Action item: Your answer should be an exact copy of the lines from the start of the entries to the line containing "may be prescribed;", both included.

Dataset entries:
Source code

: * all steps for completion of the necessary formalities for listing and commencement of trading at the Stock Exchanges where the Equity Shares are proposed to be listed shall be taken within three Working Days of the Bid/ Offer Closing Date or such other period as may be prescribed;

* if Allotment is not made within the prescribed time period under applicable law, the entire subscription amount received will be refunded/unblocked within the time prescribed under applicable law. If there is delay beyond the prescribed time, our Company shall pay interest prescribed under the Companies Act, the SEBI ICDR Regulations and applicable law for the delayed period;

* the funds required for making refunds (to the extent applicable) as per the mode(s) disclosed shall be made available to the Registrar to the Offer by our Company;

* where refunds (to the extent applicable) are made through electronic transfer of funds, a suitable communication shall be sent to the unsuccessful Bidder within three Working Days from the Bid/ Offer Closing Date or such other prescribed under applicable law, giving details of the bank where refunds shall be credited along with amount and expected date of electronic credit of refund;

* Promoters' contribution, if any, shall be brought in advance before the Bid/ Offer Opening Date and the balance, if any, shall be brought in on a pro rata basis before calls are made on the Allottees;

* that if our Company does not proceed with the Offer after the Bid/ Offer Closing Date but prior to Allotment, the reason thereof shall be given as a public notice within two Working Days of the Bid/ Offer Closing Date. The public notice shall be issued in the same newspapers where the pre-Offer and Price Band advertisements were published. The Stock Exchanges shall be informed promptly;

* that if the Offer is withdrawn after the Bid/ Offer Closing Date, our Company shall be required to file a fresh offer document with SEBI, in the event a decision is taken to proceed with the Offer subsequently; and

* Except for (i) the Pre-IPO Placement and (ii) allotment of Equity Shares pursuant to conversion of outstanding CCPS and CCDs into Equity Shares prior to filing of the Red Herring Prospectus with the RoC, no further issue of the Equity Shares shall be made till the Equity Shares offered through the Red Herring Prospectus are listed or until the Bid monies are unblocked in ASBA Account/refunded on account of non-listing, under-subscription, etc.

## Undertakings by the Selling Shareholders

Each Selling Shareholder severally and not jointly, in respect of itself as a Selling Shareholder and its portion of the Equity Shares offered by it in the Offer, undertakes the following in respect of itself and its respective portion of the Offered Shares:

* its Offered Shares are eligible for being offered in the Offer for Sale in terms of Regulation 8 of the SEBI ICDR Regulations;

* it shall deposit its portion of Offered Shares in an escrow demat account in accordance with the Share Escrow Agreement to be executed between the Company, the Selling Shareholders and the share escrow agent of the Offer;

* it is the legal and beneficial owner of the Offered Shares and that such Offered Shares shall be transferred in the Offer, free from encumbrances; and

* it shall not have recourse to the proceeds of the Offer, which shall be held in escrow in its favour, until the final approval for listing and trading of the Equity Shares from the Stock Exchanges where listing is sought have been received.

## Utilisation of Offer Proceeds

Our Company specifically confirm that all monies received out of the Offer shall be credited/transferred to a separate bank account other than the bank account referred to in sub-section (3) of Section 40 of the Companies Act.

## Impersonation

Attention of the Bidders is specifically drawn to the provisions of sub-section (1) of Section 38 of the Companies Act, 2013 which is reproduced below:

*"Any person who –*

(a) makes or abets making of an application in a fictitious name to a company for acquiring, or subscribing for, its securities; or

Answer to this exercise:
Source code

: * all steps for completion of the necessary formalities for listing and commencement of trading at the Stock Exchanges where the Equity Shares are proposed to be listed shall be taken within three Working Days of the Bid/ Offer Closing Date or such other period as may be prescribed;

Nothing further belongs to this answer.